Stored data entries:

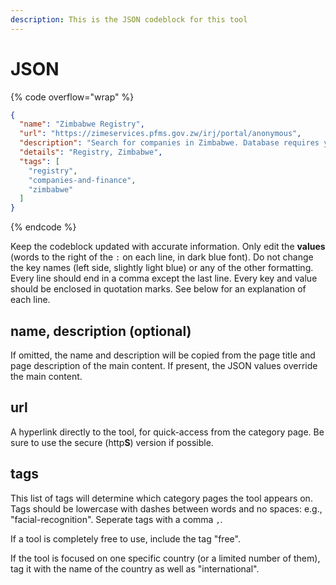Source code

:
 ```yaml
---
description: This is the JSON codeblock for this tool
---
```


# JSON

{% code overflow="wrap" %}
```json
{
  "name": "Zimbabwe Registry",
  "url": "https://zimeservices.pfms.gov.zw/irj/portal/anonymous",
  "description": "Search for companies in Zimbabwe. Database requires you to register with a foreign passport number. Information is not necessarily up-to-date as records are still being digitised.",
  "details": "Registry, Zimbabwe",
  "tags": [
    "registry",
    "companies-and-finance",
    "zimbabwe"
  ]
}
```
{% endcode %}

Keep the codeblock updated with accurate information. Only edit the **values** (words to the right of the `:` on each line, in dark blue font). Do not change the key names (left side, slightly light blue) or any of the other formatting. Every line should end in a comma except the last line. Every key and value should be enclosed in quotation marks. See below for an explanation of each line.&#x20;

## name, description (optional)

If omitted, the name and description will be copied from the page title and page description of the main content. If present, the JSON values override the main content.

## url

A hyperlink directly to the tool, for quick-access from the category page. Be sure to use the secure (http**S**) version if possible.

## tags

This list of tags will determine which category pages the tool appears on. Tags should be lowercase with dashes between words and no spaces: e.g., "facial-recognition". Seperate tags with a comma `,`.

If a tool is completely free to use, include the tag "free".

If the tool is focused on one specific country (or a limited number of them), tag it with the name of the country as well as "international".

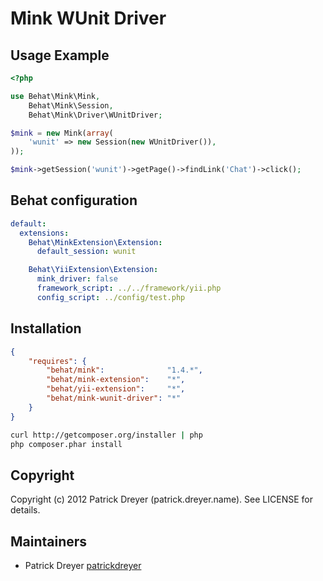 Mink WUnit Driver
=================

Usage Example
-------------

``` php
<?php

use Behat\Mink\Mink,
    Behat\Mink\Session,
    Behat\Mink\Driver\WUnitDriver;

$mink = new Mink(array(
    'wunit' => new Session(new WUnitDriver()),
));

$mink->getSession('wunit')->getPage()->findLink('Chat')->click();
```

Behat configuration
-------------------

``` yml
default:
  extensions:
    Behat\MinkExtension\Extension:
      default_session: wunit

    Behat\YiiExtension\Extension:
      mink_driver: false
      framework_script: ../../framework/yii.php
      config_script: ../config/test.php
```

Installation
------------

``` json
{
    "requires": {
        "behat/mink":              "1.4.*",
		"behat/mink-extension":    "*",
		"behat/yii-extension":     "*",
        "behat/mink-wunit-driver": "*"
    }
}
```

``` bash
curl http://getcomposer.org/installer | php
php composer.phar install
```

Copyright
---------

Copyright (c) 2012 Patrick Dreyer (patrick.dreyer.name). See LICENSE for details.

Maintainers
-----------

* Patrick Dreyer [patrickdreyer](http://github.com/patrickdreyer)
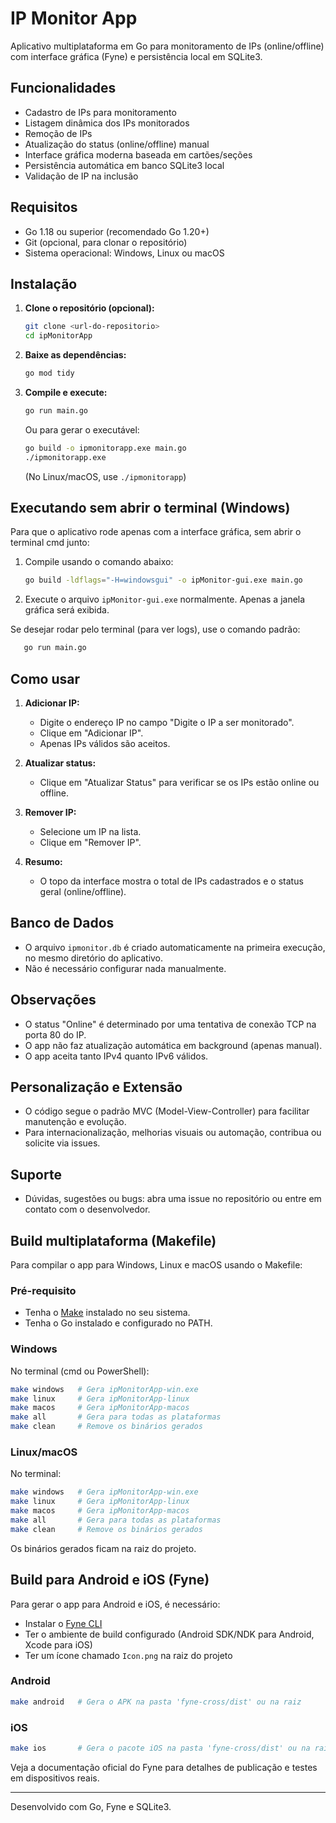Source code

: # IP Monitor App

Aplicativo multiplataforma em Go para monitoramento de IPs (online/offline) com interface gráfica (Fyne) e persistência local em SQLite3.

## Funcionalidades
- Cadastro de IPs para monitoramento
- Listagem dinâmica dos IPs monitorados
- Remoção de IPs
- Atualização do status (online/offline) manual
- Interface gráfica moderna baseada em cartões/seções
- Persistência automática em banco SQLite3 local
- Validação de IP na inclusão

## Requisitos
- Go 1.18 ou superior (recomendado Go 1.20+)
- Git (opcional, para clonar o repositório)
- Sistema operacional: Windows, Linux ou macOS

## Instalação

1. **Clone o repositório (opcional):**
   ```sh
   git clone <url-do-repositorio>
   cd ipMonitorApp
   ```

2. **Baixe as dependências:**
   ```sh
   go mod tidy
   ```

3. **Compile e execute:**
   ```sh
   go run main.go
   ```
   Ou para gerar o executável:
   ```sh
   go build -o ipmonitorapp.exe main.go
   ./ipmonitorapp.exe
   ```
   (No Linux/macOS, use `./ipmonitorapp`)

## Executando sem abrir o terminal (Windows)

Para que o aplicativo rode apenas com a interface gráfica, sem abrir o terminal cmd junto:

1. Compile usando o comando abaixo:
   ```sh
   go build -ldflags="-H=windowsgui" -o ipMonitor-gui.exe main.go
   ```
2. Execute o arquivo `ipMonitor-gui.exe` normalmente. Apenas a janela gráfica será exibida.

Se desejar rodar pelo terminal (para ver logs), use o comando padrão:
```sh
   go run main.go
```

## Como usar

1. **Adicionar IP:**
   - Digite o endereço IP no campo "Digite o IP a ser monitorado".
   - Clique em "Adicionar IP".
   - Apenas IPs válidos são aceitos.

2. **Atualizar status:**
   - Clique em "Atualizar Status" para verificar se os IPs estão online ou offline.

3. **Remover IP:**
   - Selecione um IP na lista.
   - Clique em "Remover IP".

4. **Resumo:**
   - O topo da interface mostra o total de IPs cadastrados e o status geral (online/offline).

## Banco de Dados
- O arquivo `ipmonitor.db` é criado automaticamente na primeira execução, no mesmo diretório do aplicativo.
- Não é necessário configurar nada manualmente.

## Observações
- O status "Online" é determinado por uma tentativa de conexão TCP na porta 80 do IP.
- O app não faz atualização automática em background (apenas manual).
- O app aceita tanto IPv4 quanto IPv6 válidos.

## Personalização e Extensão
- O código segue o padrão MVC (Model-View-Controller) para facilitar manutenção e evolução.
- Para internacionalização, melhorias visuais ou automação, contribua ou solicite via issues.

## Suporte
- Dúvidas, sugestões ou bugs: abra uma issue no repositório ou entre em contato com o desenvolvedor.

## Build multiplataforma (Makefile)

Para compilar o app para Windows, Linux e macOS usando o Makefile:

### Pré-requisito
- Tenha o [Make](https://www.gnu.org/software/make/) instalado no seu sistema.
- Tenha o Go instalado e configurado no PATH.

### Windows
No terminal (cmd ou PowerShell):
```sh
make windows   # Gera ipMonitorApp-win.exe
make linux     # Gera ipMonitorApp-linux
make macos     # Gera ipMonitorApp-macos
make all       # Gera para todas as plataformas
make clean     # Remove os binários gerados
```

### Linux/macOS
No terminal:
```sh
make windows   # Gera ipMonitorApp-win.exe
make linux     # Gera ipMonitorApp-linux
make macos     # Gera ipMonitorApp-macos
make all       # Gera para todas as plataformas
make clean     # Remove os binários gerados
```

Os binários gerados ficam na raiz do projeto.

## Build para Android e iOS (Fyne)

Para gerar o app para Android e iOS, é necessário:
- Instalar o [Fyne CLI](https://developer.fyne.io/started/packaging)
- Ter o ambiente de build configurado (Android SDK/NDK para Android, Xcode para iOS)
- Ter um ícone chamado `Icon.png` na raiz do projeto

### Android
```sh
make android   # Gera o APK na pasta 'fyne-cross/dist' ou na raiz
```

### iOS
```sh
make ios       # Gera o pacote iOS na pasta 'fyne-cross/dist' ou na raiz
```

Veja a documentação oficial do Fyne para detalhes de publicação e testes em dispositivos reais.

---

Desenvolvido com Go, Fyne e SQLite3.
---
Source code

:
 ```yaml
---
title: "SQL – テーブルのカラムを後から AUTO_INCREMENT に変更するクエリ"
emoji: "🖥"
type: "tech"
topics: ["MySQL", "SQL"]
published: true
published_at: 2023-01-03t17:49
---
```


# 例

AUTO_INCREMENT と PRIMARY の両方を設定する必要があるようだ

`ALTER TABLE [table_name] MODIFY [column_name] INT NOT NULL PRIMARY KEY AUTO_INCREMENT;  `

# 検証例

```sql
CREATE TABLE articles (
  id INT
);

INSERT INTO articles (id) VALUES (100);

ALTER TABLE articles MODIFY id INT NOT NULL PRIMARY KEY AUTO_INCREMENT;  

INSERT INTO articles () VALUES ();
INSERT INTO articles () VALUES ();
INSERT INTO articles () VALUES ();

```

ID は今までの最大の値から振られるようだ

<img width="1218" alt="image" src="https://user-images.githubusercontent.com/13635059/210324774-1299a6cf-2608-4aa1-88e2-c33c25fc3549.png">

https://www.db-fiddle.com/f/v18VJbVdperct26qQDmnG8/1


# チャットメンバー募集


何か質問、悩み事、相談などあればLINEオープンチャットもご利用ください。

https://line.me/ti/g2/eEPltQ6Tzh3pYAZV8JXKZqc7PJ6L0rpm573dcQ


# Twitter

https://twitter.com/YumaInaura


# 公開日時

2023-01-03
* * *
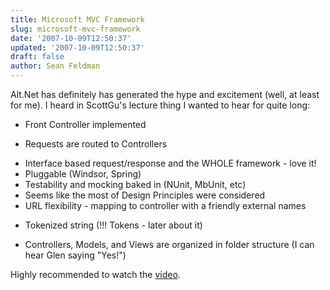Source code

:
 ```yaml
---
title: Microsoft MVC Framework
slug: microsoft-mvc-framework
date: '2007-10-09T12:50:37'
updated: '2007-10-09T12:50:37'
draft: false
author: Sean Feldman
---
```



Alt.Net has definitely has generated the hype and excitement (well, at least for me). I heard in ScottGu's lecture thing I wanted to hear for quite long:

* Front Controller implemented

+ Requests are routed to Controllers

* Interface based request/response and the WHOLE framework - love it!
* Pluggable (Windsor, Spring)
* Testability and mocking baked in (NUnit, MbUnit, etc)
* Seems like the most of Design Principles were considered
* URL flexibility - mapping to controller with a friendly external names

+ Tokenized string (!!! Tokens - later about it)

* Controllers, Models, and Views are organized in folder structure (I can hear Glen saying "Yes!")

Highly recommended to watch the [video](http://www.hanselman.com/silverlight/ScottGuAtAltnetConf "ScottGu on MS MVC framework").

EXERCISE:
Looking at the data above, write out exactly the lines that start at the one containing "- Validação de IP na inclusão" and end at the one containing "## Build multiplataforma (Makefile)"; include both and nothing beyond.

ANSWER TO THIS EXERCISE:
- Validação de IP na inclusão

## Requisitos
- Go 1.18 ou superior (recomendado Go 1.20+)
- Git (opcional, para clonar o repositório)
- Sistema operacional: Windows, Linux ou macOS

## Instalação

1. **Clone o repositório (opcional):**
   ```sh
   git clone <url-do-repositorio>
   cd ipMonitorApp
   ```

2. **Baixe as dependências:**
   ```sh
   go mod tidy
   ```

3. **Compile e execute:**
   ```sh
   go run main.go
   ```
   Ou para gerar o executável:
   ```sh
   go build -o ipmonitorapp.exe main.go
   ./ipmonitorapp.exe
   ```
   (No Linux/macOS, use `./ipmonitorapp`)

## Executando sem abrir o terminal (Windows)

Para que o aplicativo rode apenas com a interface gráfica, sem abrir o terminal cmd junto:

1. Compile usando o comando abaixo:
   ```sh
   go build -ldflags="-H=windowsgui" -o ipMonitor-gui.exe main.go
   ```
2. Execute o arquivo `ipMonitor-gui.exe` normalmente. Apenas a janela gráfica será exibida.

Se desejar rodar pelo terminal (para ver logs), use o comando padrão:
```sh
   go run main.go
```

## Como usar

1. **Adicionar IP:**
   - Digite o endereço IP no campo "Digite o IP a ser monitorado".
   - Clique em "Adicionar IP".
   - Apenas IPs válidos são aceitos.

2. **Atualizar status:**
   - Clique em "Atualizar Status" para verificar se os IPs estão online ou offline.

3. **Remover IP:**
   - Selecione um IP na lista.
   - Clique em "Remover IP".

4. **Resumo:**
   - O topo da interface mostra o total de IPs cadastrados e o status geral (online/offline).

## Banco de Dados
- O arquivo `ipmonitor.db` é criado automaticamente na primeira execução, no mesmo diretório do aplicativo.
- Não é necessário configurar nada manualmente.

## Observações
- O status "Online" é determinado por uma tentativa de conexão TCP na porta 80 do IP.
- O app não faz atualização automática em background (apenas manual).
- O app aceita tanto IPv4 quanto IPv6 válidos.

## Personalização e Extensão
- O código segue o padrão MVC (Model-View-Controller) para facilitar manutenção e evolução.
- Para internacionalização, melhorias visuais ou automação, contribua ou solicite via issues.

## Suporte
- Dúvidas, sugestões ou bugs: abra uma issue no repositório ou entre em contato com o desenvolvedor.

## Build multiplataforma (Makefile)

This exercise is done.